Saturday, 15 February 2020

Is culture ready?


Is culture ready?

It would be a positive outlook on the early twenty-first century if society had absorbed, due to acceptance, the overwhelming screams for parity and non-binary sexuality. It would then be reasonable to witness the last days of conservative obsolescence as a teenager refusing to grow up. However, it seems we are not there yet.
Progress has been made and culture does produce same-sex thematic and stories about empowering women and although it is pleasing to a postmodern audience, it still doesn't quite permeate the old order of meaning production. It is a complex issue still, tied to many forms of resistance, most if not all, have no tangibility and are nonsensical.
Patriarchy is, for obvious reasons, at the top of this belief system that has persecuted many individuals across time. But what patriarchy really is, is male insecurity and the greed of dominance that to this day is still seen and spread inside culture as institutionalised values.
As late as 2020, meritocracy still fails to account for women´s equality in the workplace, whether through less access to positions of power or less money paid for the same level as men. According to payscale.com, In the US, just last year women earned around 0, 79 cents for every dollar a man takes home. The career ladder also favours men by a factor of 16% in the late-career (45-year range).
In the UK, the managerial gap is 15% where men make around 22.07£ per hour. In the teaching workforce, women make fall short by 10%, according to the ONS. Overall the average pay gap is 8, 9% for the same hours of work. In a report published in 2019 by the Minister for Women and Equality, women usually have higher qualifications but earn less per hour. According to that same report, the top companies actually have an increase in profit if gender diversity is upheld.
It is important to make a distinction between equal pay and the pay gap. The first one is illegal and the second one is really about access to career development and top positions. According to strikingwomen.org one of the reasons for this is Education in early school where the traditional values are still taught, which makes it obvious that it is a social construct that tells men and women who they are in society.
Sarah Montague is both a case of success as it is of retrograde thinking.
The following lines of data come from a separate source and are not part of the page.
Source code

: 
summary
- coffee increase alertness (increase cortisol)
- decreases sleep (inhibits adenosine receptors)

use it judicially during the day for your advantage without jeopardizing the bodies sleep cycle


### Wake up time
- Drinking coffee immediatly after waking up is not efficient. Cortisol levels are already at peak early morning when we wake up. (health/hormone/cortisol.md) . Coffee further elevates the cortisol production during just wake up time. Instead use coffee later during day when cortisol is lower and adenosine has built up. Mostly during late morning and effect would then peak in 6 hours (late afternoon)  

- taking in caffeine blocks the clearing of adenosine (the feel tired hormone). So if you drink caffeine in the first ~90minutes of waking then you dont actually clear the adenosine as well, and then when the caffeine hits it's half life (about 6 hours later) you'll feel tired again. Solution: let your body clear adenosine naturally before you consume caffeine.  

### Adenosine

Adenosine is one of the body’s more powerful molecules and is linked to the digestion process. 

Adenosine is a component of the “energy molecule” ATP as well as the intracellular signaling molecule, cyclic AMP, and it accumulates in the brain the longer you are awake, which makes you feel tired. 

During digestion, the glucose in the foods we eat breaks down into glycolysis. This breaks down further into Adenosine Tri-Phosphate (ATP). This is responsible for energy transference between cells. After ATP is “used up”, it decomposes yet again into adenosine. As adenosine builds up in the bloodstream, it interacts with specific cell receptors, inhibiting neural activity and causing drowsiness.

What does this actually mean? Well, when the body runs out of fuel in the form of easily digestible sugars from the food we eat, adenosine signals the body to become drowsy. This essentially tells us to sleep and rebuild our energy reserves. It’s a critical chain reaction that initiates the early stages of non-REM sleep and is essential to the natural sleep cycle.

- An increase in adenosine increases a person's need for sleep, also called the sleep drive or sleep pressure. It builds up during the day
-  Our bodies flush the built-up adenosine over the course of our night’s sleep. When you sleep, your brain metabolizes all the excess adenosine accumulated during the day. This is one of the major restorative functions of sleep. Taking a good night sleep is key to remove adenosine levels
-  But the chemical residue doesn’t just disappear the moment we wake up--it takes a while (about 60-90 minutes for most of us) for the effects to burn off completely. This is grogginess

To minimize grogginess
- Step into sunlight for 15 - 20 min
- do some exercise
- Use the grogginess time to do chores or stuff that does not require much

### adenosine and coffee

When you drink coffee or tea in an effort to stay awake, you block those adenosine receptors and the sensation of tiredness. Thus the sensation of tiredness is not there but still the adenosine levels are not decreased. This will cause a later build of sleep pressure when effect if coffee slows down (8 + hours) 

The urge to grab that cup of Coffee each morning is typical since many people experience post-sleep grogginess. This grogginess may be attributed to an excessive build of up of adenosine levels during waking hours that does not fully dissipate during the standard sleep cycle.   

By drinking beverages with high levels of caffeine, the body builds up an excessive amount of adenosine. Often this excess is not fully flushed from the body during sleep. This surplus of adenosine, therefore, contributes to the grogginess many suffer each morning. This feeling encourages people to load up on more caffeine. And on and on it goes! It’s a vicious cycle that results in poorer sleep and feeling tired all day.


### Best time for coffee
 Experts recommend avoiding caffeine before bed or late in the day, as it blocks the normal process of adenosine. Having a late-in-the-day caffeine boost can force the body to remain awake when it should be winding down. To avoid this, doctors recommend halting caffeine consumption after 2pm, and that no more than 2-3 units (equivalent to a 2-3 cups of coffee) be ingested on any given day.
She has won her plea over pay inequality after proving she deserved the same pay as her co-host. Samir Ahmed is another woman who has won her right to be paid the same money for the same job. They were both employees for the BBC. They are successful stories that may encourage others and possibly create enough momentum so that companies think twice about maintaining this expensive status quo. However, it is an avoidable one. That is why it is retrograde. It is a culture that needs to go to court in order to see itself in a losing battle of, meaning, diversity and even profitability.

Tradition is another reason for this resistance, one that has caused much exaggeration from all sides of the struggle. The case of Meghan Markel speaks to the amount of noise that is added when tradition is put into question. She is a woman in a world that keeps telling her how to be. She has been accused of potentially prompt the end of the royal family, creating headlines to that effect. There is even a term called “Megxit” to enforce this idea that she is to blame for “going against” the royal family. Perhaps the question should be asked about what makes the royals a place to escape from.
If the #me too movement is a force to be reckoned with, it is also true that is had led to attempts of lexical changes that speak to this same exaggeration. Such is the case of History/Herstory. It is a claim that History is a male-driven word that promotes men and leaves women out of the story. It has been claimed as a sexist word. However, if one is replaced by the other, which may or may not be seen as ridiculous, the end result is the same partiality of the complainers, one that would promote women and leave men out. It would only serve to perpetuate the cycle.
Inside the meaning machinery of traditional norms, there are some fields that are trying to change the way deviance can be normalised. Two of these front runners are the movie and television universe that produces content that may be seen as postmodern but it is, in fact, a reflection of what is going on.  The series “Sex Education”, by the online platform Netflix, is an accurate example of this approach at pleasing different audiences. It is a coming of age story about teenagers and their sexual anxieties. However, in this case, it explores the realm of non-binary gender across male and female teens. It does so without making it weird or queer or uncanny. The choices and discoveries of characters are met with futile and obsolete resistance by a headmaster who represents the old way of thinking and therefore is ridiculed at every turn. It is a critique of the old and suggestion of acceptance the not so new.
Many more arguments can be in order to answer the question of culture readiness and its resistance to change. It is a collective but also individual endeavour, one that is not going anywhere any time soon. Society needs to allow people to make choices free from prejudice and it needs to be seen doing it. Speeches alone aren’t going to work.